## Exercise aim
Go through the entries below from the first line and transcribe each one exactly, ending with the line that contains "peculiarities as a".

## Provided entries
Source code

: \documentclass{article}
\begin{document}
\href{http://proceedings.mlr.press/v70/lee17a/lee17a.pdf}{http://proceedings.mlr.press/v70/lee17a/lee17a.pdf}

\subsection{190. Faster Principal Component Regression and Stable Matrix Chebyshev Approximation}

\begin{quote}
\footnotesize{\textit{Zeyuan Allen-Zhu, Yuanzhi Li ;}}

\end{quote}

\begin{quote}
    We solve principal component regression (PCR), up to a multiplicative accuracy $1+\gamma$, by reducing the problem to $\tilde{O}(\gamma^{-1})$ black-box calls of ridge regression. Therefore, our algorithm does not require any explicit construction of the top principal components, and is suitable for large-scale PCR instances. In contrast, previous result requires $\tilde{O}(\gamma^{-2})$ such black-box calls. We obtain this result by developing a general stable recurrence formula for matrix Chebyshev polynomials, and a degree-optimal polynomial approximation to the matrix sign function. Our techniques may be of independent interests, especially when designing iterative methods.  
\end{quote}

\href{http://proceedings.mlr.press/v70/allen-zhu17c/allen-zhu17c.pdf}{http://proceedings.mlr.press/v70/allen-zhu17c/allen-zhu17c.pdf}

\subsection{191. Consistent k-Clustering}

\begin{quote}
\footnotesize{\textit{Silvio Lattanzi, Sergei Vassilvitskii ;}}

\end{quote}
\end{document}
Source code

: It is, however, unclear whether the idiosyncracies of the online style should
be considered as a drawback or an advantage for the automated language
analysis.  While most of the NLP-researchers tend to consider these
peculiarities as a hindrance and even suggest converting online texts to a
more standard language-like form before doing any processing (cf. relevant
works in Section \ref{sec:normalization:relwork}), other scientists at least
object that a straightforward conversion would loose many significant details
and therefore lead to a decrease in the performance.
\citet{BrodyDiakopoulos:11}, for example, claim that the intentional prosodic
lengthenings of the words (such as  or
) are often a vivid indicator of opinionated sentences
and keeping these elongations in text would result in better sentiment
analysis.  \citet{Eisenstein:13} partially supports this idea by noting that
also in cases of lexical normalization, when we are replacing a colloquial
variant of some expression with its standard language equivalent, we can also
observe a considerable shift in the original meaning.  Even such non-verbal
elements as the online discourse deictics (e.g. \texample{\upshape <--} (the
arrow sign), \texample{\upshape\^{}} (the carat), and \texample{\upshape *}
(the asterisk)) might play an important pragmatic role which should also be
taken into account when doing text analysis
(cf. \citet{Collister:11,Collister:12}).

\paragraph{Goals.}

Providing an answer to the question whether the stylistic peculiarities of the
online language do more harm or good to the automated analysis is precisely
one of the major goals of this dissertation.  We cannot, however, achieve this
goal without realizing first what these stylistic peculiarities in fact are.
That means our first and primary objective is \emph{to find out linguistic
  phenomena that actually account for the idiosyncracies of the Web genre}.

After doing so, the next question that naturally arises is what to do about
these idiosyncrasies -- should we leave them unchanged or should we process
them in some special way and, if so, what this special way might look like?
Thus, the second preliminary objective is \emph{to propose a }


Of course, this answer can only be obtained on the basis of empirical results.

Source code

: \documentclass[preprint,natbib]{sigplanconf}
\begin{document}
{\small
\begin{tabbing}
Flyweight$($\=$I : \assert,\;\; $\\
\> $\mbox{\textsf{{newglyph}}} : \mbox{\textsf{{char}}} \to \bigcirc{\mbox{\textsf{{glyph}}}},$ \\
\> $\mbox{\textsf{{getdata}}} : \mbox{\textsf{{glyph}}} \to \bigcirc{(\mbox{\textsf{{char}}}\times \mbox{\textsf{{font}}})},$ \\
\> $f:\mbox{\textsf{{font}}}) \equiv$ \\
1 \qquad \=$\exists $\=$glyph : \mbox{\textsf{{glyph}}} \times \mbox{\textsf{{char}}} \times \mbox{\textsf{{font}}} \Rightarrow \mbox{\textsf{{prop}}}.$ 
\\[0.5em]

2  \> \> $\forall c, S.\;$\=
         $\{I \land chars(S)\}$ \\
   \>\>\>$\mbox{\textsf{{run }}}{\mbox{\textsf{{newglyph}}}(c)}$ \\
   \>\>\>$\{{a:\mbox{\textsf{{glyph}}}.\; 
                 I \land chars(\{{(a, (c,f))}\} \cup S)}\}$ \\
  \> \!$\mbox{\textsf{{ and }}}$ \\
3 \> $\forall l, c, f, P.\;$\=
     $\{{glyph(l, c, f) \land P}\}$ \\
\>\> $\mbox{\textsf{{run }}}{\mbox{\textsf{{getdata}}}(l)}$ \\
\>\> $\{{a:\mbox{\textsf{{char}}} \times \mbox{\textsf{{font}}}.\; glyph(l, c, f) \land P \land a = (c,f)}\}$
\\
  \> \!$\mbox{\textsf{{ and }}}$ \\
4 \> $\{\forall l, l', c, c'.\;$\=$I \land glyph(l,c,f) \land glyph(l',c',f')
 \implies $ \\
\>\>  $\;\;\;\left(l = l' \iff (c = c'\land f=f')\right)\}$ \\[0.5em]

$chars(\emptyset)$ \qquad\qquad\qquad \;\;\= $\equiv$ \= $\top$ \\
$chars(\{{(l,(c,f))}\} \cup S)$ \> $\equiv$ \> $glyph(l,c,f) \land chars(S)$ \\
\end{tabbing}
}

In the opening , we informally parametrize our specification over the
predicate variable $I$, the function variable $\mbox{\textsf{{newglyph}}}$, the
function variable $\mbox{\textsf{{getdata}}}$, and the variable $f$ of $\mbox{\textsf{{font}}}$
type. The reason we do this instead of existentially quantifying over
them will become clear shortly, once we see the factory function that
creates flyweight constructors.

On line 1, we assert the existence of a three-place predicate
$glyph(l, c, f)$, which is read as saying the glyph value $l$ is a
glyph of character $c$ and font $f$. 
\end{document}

## Task solution
Source code

: \documentclass{article}
\begin{document}
\href{http://proceedings.mlr.press/v70/lee17a/lee17a.pdf}{http://proceedings.mlr.press/v70/lee17a/lee17a.pdf}

\subsection{190. Faster Principal Component Regression and Stable Matrix Chebyshev Approximation}

\begin{quote}
\footnotesize{\textit{Zeyuan Allen-Zhu, Yuanzhi Li ;}}

\end{quote}

\begin{quote}
    We solve principal component regression (PCR), up to a multiplicative accuracy $1+\gamma$, by reducing the problem to $\tilde{O}(\gamma^{-1})$ black-box calls of ridge regression. Therefore, our algorithm does not require any explicit construction of the top principal components, and is suitable for large-scale PCR instances. In contrast, previous result requires $\tilde{O}(\gamma^{-2})$ such black-box calls. We obtain this result by developing a general stable recurrence formula for matrix Chebyshev polynomials, and a degree-optimal polynomial approximation to the matrix sign function. Our techniques may be of independent interests, especially when designing iterative methods.  
\end{quote}

\href{http://proceedings.mlr.press/v70/allen-zhu17c/allen-zhu17c.pdf}{http://proceedings.mlr.press/v70/allen-zhu17c/allen-zhu17c.pdf}

\subsection{191. Consistent k-Clustering}

\begin{quote}
\footnotesize{\textit{Silvio Lattanzi, Sergei Vassilvitskii ;}}

\end{quote}
\end{document}
Source code

: It is, however, unclear whether the idiosyncracies of the online style should
be considered as a drawback or an advantage for the automated language
analysis.  While most of the NLP-researchers tend to consider these
peculiarities as a hindrance and even suggest converting online texts to a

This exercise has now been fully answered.